Literaire salon met Hester Knibbe en Rob van Essen
Hester Knibbe is de grand old lady van de dichtkunst
Bij Rob van Essen is – bijna – alles mogelijk
Rob van Essen
Het is bepaald niet het hoogste doel van de Literaire Salon om zo veel mogelijk Libris Prijswinnaars uit te nodigen; we gaan voor kwaliteit en niks anders. Maar was dat wel het geval geweest, dan zaten we met Rob van Essen helemaal goed. Hij won de prijs in 2019 (voor De goede zoon) en in 2024 opnieuw (voor Ik kom hier nog op terug).

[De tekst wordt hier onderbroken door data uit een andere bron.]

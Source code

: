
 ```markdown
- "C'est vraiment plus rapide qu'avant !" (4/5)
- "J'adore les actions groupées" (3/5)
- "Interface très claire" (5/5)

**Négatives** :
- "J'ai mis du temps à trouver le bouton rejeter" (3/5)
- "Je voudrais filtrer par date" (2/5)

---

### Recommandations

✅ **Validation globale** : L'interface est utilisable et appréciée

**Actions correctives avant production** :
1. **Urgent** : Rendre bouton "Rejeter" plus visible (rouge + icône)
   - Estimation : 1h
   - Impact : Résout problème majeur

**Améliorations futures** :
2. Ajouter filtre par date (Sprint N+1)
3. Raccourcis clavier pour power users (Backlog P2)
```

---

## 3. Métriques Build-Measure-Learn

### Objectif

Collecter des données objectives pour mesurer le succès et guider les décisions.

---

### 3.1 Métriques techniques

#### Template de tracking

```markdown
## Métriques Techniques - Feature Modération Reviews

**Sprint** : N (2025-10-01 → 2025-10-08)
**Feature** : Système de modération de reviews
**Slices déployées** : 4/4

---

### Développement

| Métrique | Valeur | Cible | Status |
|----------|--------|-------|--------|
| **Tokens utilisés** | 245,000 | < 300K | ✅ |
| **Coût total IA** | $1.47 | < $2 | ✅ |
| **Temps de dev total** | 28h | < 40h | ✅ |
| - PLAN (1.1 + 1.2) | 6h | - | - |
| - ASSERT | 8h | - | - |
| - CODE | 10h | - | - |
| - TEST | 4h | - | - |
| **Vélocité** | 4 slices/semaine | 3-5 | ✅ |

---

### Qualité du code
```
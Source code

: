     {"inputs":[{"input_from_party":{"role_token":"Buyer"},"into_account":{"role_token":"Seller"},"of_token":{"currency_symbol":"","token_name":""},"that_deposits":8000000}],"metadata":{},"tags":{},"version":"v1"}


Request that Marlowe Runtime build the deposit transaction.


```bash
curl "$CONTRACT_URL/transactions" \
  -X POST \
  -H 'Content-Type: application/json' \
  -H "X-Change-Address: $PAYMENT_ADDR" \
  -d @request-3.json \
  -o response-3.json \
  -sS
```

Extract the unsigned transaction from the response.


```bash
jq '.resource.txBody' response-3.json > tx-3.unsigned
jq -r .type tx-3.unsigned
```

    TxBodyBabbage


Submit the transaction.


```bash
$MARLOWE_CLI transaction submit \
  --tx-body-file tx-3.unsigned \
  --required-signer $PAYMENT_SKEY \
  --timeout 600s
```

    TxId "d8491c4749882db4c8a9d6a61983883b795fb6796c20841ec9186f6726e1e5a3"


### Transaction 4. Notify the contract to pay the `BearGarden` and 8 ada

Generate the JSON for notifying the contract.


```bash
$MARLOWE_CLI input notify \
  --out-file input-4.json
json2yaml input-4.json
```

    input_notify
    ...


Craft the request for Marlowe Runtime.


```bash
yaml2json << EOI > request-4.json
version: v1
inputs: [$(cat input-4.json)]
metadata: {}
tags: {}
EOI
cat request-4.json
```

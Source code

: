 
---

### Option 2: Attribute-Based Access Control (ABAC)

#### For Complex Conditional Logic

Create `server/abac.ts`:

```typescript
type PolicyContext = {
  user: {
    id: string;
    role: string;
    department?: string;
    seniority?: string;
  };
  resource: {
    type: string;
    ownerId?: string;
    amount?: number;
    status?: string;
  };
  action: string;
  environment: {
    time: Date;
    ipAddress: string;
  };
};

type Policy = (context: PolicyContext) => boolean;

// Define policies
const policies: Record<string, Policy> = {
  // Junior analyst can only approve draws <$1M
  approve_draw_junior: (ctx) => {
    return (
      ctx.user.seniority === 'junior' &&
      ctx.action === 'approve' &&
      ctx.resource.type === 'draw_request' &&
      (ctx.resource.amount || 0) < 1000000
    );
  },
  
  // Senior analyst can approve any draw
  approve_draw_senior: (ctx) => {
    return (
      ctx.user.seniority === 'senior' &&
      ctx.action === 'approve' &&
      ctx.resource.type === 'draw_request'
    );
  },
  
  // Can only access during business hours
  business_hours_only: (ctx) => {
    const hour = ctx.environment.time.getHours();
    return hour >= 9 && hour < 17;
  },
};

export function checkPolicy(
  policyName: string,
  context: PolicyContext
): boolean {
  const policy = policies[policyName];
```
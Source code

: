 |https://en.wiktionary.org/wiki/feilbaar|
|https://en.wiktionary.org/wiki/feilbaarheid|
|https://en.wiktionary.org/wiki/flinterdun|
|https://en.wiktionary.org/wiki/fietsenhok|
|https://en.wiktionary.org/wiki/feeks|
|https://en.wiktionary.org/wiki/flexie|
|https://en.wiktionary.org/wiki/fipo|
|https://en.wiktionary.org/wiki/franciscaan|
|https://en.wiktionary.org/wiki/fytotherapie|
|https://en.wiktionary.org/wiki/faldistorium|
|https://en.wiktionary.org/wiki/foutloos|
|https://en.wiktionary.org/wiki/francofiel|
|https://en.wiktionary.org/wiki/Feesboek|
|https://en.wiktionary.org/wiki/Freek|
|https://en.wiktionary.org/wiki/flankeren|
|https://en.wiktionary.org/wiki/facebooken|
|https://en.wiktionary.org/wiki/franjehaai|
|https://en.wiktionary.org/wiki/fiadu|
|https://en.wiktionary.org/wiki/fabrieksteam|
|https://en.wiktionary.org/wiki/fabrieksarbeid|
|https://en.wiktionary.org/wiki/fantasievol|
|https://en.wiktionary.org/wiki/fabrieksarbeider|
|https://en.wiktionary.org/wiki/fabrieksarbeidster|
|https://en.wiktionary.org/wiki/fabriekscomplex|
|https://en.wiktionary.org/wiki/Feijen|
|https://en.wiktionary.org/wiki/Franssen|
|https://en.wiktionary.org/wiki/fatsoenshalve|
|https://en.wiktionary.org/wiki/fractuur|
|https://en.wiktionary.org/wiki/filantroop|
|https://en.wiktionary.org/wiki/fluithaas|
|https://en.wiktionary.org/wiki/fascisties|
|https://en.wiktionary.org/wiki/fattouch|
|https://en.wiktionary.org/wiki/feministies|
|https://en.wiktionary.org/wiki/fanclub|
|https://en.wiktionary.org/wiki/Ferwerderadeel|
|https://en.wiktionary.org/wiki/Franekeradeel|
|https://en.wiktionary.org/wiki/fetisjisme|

Terwijl dat helemaal niet zo voor de hand ligt. Van Essen schrijft geen pageturners, ook niet de ego-documenten of als roman verpakte essays die tegenwoordig in zwang zijn. Wat hij wel schrijft is nog niet zo gemakkelijk te zeggen. Zijn romans hebben ergens onderweg een tik gekregen, waardoor ongekende mogelijkheden binnen bereik komen. In ‘De goede zoon‘ wordt de liefde bedreven met een auto, om maar iets te noemen. In ‘Ik kom hier nog op terug‘ wordt in de tijd gereisd. Niet spectaculair met brullende motoren, maar juist heel huiselijk. De gevolgen zijn er niet minder vreemd om. Omdat je terug kan naar je eigen verleden, wordt het mogelijk daar fouten te herstellen. Wat voor de gelukkigen nooit vertoonde en verwarrende mogelijkheden oplevert. Die door Van Essen nauwgezet en vaak heel grappig worden uitgewerkt. Een flink deel van de roman speelt zich af tegen
het decor van de Plantagebuurt en wijde omstreken. Dat begint al met de omslag, waarop een man te zien is die de Schellingwouderbrug schildert. Ook de Hogesluis, de brug bij het Amstel Hotel, speelt een sleutelrol, met dank ook aan meester GBJ Hiltermann, de radiocommentator. Molen de Gooijer, de Albert Heijn aan de Sarphatistraat – allemaal spelen ze een rol in deze fascinerende, absurdistische roman vol droge humor en onvoorspelbare gebeurtenissen. Een verademing in een tijd waarin literatuur bij voorkeur over persoonlijk geworstel of zwaarwegende wereldproblematiek moet
gaan.
Rob van Essen wordt geïnterviewd door Ariejan Korteweg
Hester Knibbe
De dichter met wie Jos van Hest in de Literaire Salon in gesprek gaat, kun je the grand old lady van de Nederlandse poëzie noemen. Hester Knibbe, jaargang 1946.
Zo’n twintig dichtbundels schreef ze. Haar debuut ‘Tussen gebaren en woorden’ verscheen in 1982;
haar laatste bundel ‘Barcode van stilte‘ kwam dit jaar uit. Hester Knibbe was voorzitter van de Nederlandse afdeling van schrijversorganisatie ‘PEN’, die zich inzet voor vrijheid van meningsuiting en samenwerking tussen schrijvers. In 2015 en 2016 was ze stadsdichter van Rotterdam. Ze werd bekroond met de Herman Gorterprijs, de Anna Blaman Prijs en de VSB-Poëzieprijs 2015. En – kom op jury – als er iemand is die de P.C. Hooftprijs moet krijgen, is zij het wel. Haar gedichten zijn precies en helder, ogenschijnlijk eenvoudig, persoonlijk en universeel. Ze getuigen van een scherp en invoelend kunnen kijken, een grote intuïtie en een muzikaal vermogen om met taal om te gaan. In ‘Barcode van stilte‘ probeert ze vat te krijgen op de fundamenten onder ons bestaan. Ze zoekt naar de stilte die je kunt ervaren in de marge van de samenleving, of juist in de hectiek ervan. Naar de stilte die je ongewild overvalt of waarin je taal vindt voor emoties. Naar de stilte die huist in onze dagen en jaren, in onze geest, in ons zelf. Naar de stilte die ook vol geluid kan zijn: ‘We zingen de donderse bliksem aan flarden / onrust die ons tackelen wil, verjagen // grommende honden overstemmen het lage / geritsel
spreken met tongen die likken aan wonden, strelen // huid waar we maar kunnen: lieflijker / zal het tenslotte niet worden.’